As most of you know my A just got out of prison about 2 weeks ago and he has been emailing me.  Usually they are boo hoo poor me, when can I see my kids, etc.  I decided to set clear guidelines that let him know when I would let him see the kids which required him to have a home, job, sobriety and a way to get to and from a place to meet them.  For a moment his mom got in the middle of it and I nearly chewed her head off.  She backed off and we are still friendly.

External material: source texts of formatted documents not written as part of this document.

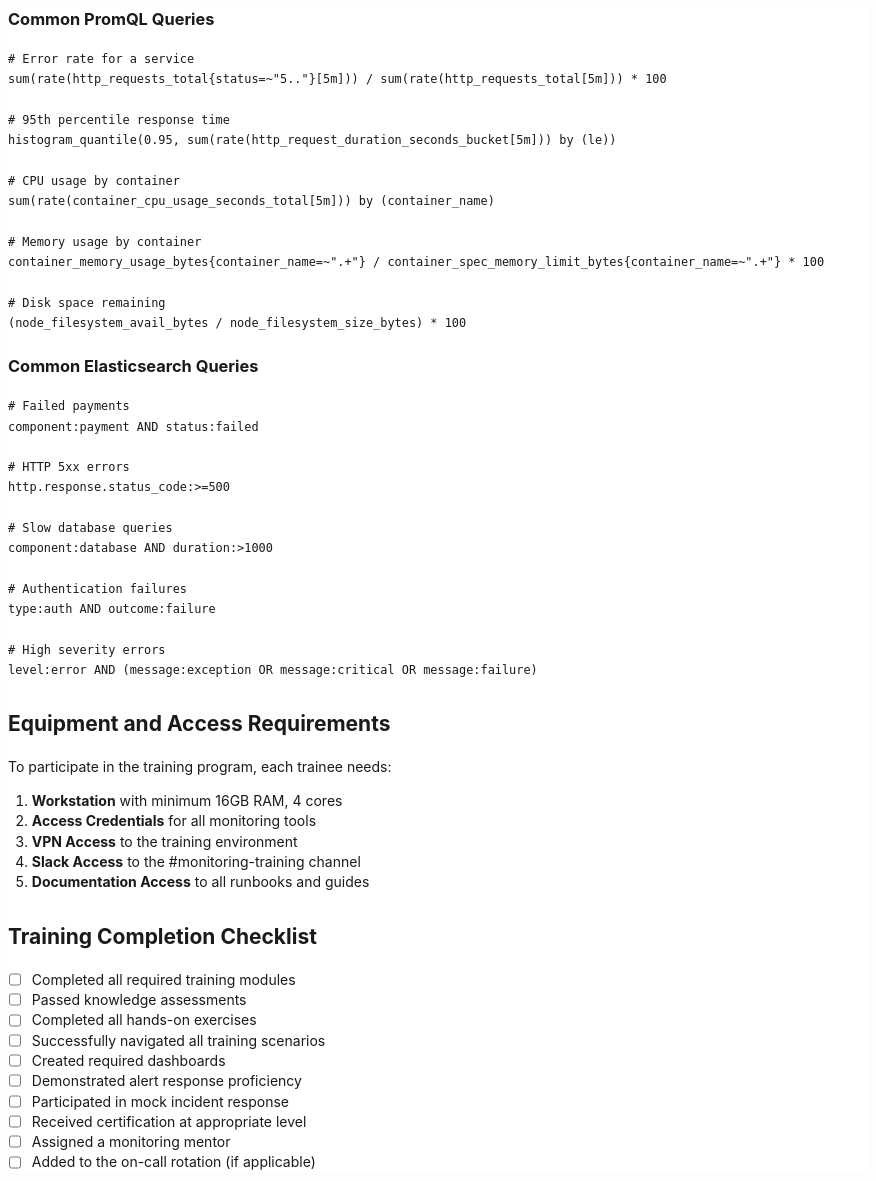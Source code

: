 ### Common PromQL Queries

```promql
# Error rate for a service
sum(rate(http_requests_total{status=~"5.."}[5m])) / sum(rate(http_requests_total[5m])) * 100

# 95th percentile response time
histogram_quantile(0.95, sum(rate(http_request_duration_seconds_bucket[5m])) by (le))

# CPU usage by container
sum(rate(container_cpu_usage_seconds_total[5m])) by (container_name)

# Memory usage by container
container_memory_usage_bytes{container_name=~".+"} / container_spec_memory_limit_bytes{container_name=~".+"} * 100

# Disk space remaining
(node_filesystem_avail_bytes / node_filesystem_size_bytes) * 100
```

### Common Elasticsearch Queries

```
# Failed payments
component:payment AND status:failed

# HTTP 5xx errors
http.response.status_code:>=500

# Slow database queries
component:database AND duration:>1000

# Authentication failures
type:auth AND outcome:failure

# High severity errors
level:error AND (message:exception OR message:critical OR message:failure)
```

## Equipment and Access Requirements

To participate in the training program, each trainee needs:

1. **Workstation** with minimum 16GB RAM, 4 cores
2. **Access Credentials** for all monitoring tools
3. **VPN Access** to the training environment
4. **Slack Access** to the #monitoring-training channel
5. **Documentation Access** to all runbooks and guides

## Training Completion Checklist

- ☐ Completed all required training modules
- ☐ Passed knowledge assessments
- ☐ Completed all hands-on exercises
- ☐ Successfully navigated all training scenarios
- ☐ Created required dashboards
- ☐ Demonstrated alert response proficiency
- ☐ Participated in mock incident response
- ☐ Received certification at appropriate level
- ☐ Assigned a monitoring mentor
- ☐ Added to the on-call rotation (if applicable)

Today I get an email at work that says "I miss you".  That's it.  Then I go on to check my webmail for my home email and there are two more talking about how he hopes he can get a great job and send us tons of money and how he's doing ok.  Then he asks if I had fun at this festival I went to this weekend and says he didn't want to come (he wasn't invited) and disturb me and my new "partner".  Almost every email has some reference to this ghostly mystery guy or maybe he thinks I have turned to the other side :) interesting word choice "partner".  Anyway, I used to always think of it as him assuming that I just couldn't be alone.  I have decided today that from now on I'm taking it as I'm so wonderful I couldn't possibly still be single after a year.  I am just glad that it doesn't make me mad anymore, actually I find it kind of funny when I think about it in this new way!    Of course I'm not setting him straight, he can believe whatever he wants. 

I think in reality that is his mental justification for finding another victim - I mean girl - because in reality he can't stand to be alone with himself and needs someone to rescue him so if he convinces himself that I have someone else then it's ok for him to as well.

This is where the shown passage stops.